++++ Input data

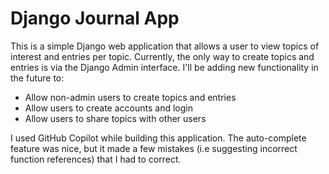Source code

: # Django Journal App
This is a simple Django web application that allows a user to view topics of interest and entries per topic. Currently, the only way to create topics and entries is via the Django Admin interface. I'll be adding new functionality in the future to:

- Allow non-admin users to create topics and entries
- Allow users to create accounts and login
- Allow users to share topics with other users

I used GitHub Copilot while building this application. The auto-complete feature was nice, but it made a few mistakes (i.e suggesting incorrect function references) that I had to correct.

++++++++

Assignment:
Repeat exactly and only the lines from the start of the data above through the line that holds "This is a simple", inclusive. Pictures do not belong in the copy.

Finished exercise:
Source code

: # Django Journal App
This is a simple Django web application that allows a user to view topics of interest and entries per topic. Currently, the only way to create topics and entries is via the Django Admin interface. I'll be adding new functionality in the future to:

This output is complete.